[Work instructions]: Please return the lines of the data that contain "html".

[Information given]:
------------------------------------

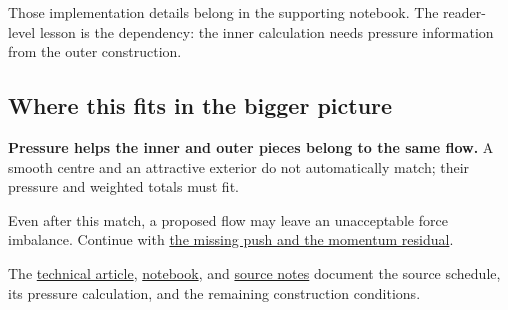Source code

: \documentclass[
  english,
  11pt,
]{article}
\begin{document}
Those implementation details belong in the supporting notebook. The
reader-level lesson is the dependency: the inner calculation needs
pressure information from the outer construction.

\subsection{Where this fits in the bigger
picture}\label{where-this-fits-in-the-bigger-picture}

\textbf{Pressure helps the inner and outer pieces belong to the same
flow.} A smooth centre and an attractive exterior do not automatically
match; their pressure and weighted totals must fit.

Even after this match, a proposed flow may leave an unacceptable force
imbalance. Continue with \href{../d3_residual/article.html}{the missing
push and the momentum residual}.

The \href{technical-article.html}{technical article},
\href{../../code/d6_axis_pressure/study.ipynb}{notebook}, and
\href{source-notes.md}{source notes} document the source schedule, its
pressure calculation, and the remaining construction conditions.
\end{document}
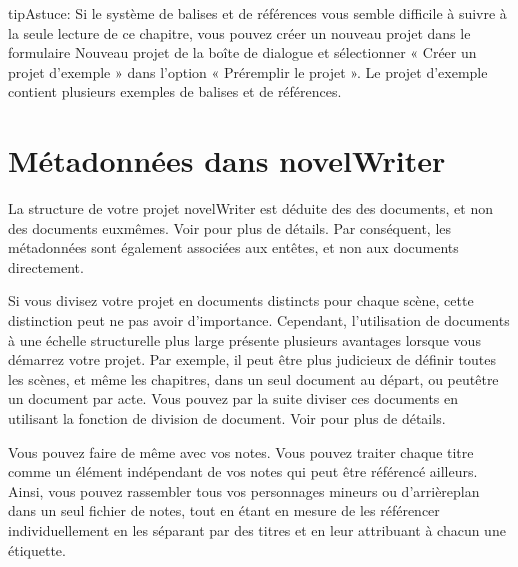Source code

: \documentclass[a4paper,11pt,french]{sphinxmanual}
\begin{document}
\begin{sphinxadmonition}{tip}{Astuce:}
\sphinxAtStartPar
Si le système de balises et de références vous semble difficile à suivre à la seule lecture de ce chapitre, vous pouvez créer un nouveau projet dans le formulaire Nouveau projet de la boîte de dialogue  et sélectionner « Créer un projet d’exemple » dans l’option « Pré\sphinxhyphen{}remplir le projet ». Le projet d’exemple contient plusieurs exemples de balises et de références.
\end{sphinxadmonition}


\section{Métadonnées dans novelWriter}
\label{\detokenize{project_references:metadata-in-novelwriter}}\label{\detokenize{project_references:a-references-metadata}}
\sphinxAtStartPar
La structure de votre projet novelWriter est déduite des  des documents, et non des documents eux\sphinxhyphen{}mêmes. Voir {\hyperref[\detokenize{project_structure:a-struct-heads}]{}} pour plus de détails. Par conséquent, les métadonnées sont également associées aux en\sphinxhyphen{}têtes, et non aux documents directement.

\sphinxAtStartPar
Si vous divisez votre projet en documents distincts pour chaque scène, cette distinction peut ne pas avoir d’importance. Cependant, l’utilisation de documents à une échelle structurelle plus large présente plusieurs avantages lorsque vous démarrez votre projet. Par exemple, il peut être plus judicieux de définir toutes les scènes, et même les chapitres, dans un seul document au départ, ou peut\sphinxhyphen{}être un document par acte. Vous pouvez par la suite diviser ces documents en utilisant la fonction de division de document. Voir {\hyperref[\detokenize{usage_project:a-ui-tree-split-merge}]{}} pour plus de détails.

\sphinxAtStartPar
Vous pouvez faire de même avec vos notes. Vous pouvez traiter chaque titre comme un élément indépendant de vos notes qui peut être référencé ailleurs. Ainsi, vous pouvez rassembler tous vos personnages mineurs ou d’arrière\sphinxhyphen{}plan dans un seul fichier de notes, tout en étant en mesure de les référencer individuellement en les séparant par des titres et en leur attribuant à chacun une étiquette.
\end{document}
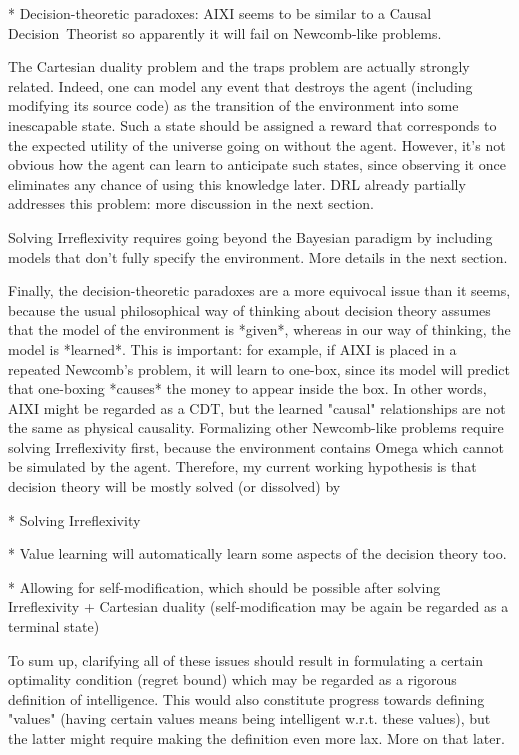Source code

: \documentclass[a4paper]{article}
\begin{document}
* Decision-theoretic paradoxes: AIXI seems to be similar to a Causal Decision\ Theorist so apparently it will fail on Newcomb-like problems.

The Cartesian duality problem and the traps problem are actually strongly related. Indeed, one can model any event that destroys the agent (including modifying its source code) as the transition of the environment into some inescapable state. Such a state should be assigned a reward that corresponds to the expected utility of the universe going on without the agent. However, it's not obvious how the agent can learn to anticipate such states, since observing it once eliminates any chance of using this knowledge later. DRL already partially addresses this problem: more discussion in the next section.

Solving Irreflexivity requires going beyond the Bayesian paradigm by including models that don't fully specify the environment. More details in the next section.

Finally, the decision-theoretic paradoxes are a more equivocal issue than it seems, because the usual philosophical way of thinking about decision theory assumes that the model of the environment is *given*, whereas in our way of thinking, the model is *learned*. This is important: for example, if AIXI is placed in a repeated Newcomb's problem, it will learn to one-box, since its model will predict that one-boxing *causes* the money to appear inside the box. In other words, AIXI might be regarded as a CDT, but the learned "causal" relationships are not the same as physical causality. Formalizing other Newcomb-like problems require solving Irreflexivity first, because the environment contains Omega which cannot be simulated by the agent. Therefore, my current working hypothesis is that decision theory will be mostly solved (or dissolved) by

* Solving Irreflexivity

* Value learning will automatically learn some aspects of the decision theory too.

* Allowing for self-modification, which should be possible after solving Irreflexivity + Cartesian duality (self-modification may be again be regarded as a terminal state)

To sum up, clarifying all of these issues should result in formulating a certain optimality condition (regret bound) which may be regarded as a rigorous definition of intelligence. This would also constitute progress towards defining "values" (having certain values means being intelligent w.r.t. these values), but the latter might require making the definition even more lax. More on that later.
\end{document}
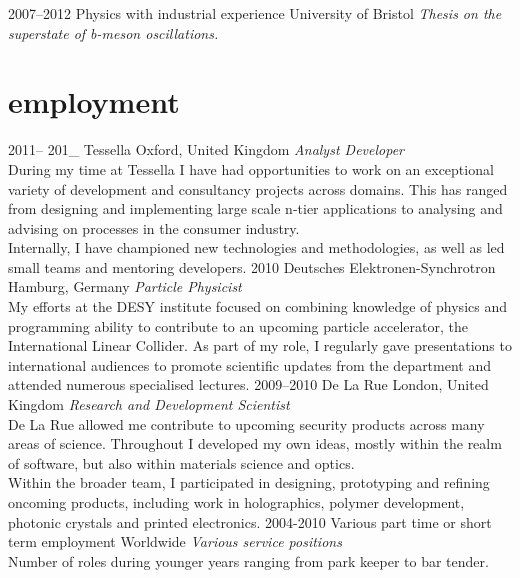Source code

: \documentclass[]{friggeri-cv} %
\begin{document}
\begin{entrylist}
\entry
{2007--2012}
{Physics {\normalfont with industrial experience}}
{University of Bristol}
{\emph{Thesis on the superstate of b-meson oscillations.} }
\end{entrylist}


\section{employment}

\begin{entrylist}
\entry
{2011-- 201\_ }
{Tessella}
{Oxford, United Kingdom}
{\emph{Analyst Developer} \\
During my time at Tessella I have had opportunities to work on an exceptional variety of development and consultancy projects across domains. This has ranged from designing and implementing large scale n-tier applications to analysing and advising on processes in the consumer industry.\\
Internally, I have championed new technologies and methodologies, as well as led small teams and mentoring developers.} 
\entry
{2010}
{Deutsches Elektronen-Synchrotron}
{Hamburg, Germany}
{\emph{Particle Physicist} \\
My efforts at the DESY institute focused on combining knowledge of physics and programming ability to contribute to an upcoming particle accelerator, the International Linear Collider. As part of my role, I regularly gave presentations to international audiences to promote scientific updates from the department and attended numerous specialised lectures.} 
\entry
{2009--2010}
{De La Rue}
{London, United Kingdom}
{\emph{Research and Development Scientist} \\
De La Rue allowed me contribute to upcoming security
products across many areas of science. Throughout I developed my own ideas, mostly within the realm of software, but also within materials science and optics. \\
Within the broader team, I participated in designing, prototyping and refining oncoming products, including work in holographics, polymer development, photonic crystals and printed electronics. }
\entry
{2004-2010}
{Various part time or short term employment}
{Worldwide}
{\emph{Various service positions} \\
Number of roles during younger years ranging from park keeper to bar tender.}
\end{entrylist}
\end{document}
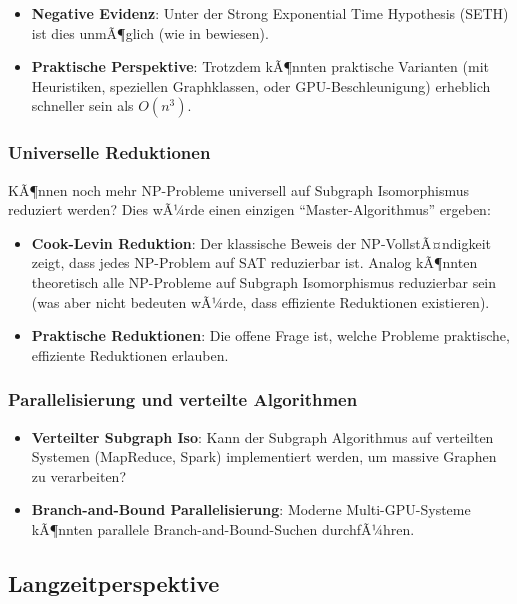 ﻿\documentclass[a4paper,12pt]{article}
\theoremstyle{definition}
\begin{document}
\begin{itemize}
	\item \textbf{Negative Evidenz}: Unter der Strong Exponential Time Hypothesis (SETH) ist dies unmÃ¶glich (wie in \cite{subgraph2026} bewiesen).
	
	\item \textbf{Praktische Perspektive}: Trotzdem kÃ¶nnten praktische Varianten (mit Heuristiken, speziellen Graphklassen, oder GPU-Beschleunigung) erheblich schneller sein als $O(n^3)$.
\end{itemize}

\subsubsection{Universelle Reduktionen}

KÃ¶nnen noch mehr NP-Probleme universell auf Subgraph Isomorphismus reduziert werden? Dies wÃ¼rde einen einzigen ``Master-Algorithmus'' ergeben:

\begin{itemize}
	\item \textbf{Cook-Levin Reduktion}: Der klassische Beweis der NP-VollstÃ¤ndigkeit zeigt, dass jedes NP-Problem auf SAT reduzierbar ist. Analog kÃ¶nnten theoretisch alle NP-Probleme auf Subgraph Isomorphismus reduzierbar sein (was aber nicht bedeuten wÃ¼rde, dass effiziente Reduktionen existieren).
	
	\item \textbf{Praktische Reduktionen}: Die offene Frage ist, welche Probleme praktische, effiziente Reduktionen erlauben.
\end{itemize}

\subsubsection{Parallelisierung und verteilte Algorithmen}

\begin{itemize}
	\item \textbf{Verteilter Subgraph Iso}: Kann der Subgraph Algorithmus auf verteilten Systemen (MapReduce, Spark) implementiert werden, um massive Graphen zu verarbeiten?
	
	\item \textbf{Branch-and-Bound Parallelisierung}: Moderne Multi-GPU-Systeme kÃ¶nnten parallele Branch-and-Bound-Suchen durchfÃ¼hren.
\end{itemize}

\subsection{Langzeitperspektive}
\end{document}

------------------------------------

[Written answer]:
imbalance. Continue with \href{../d3_residual/article.html}{the missing
The \href{technical-article.html}{technical article},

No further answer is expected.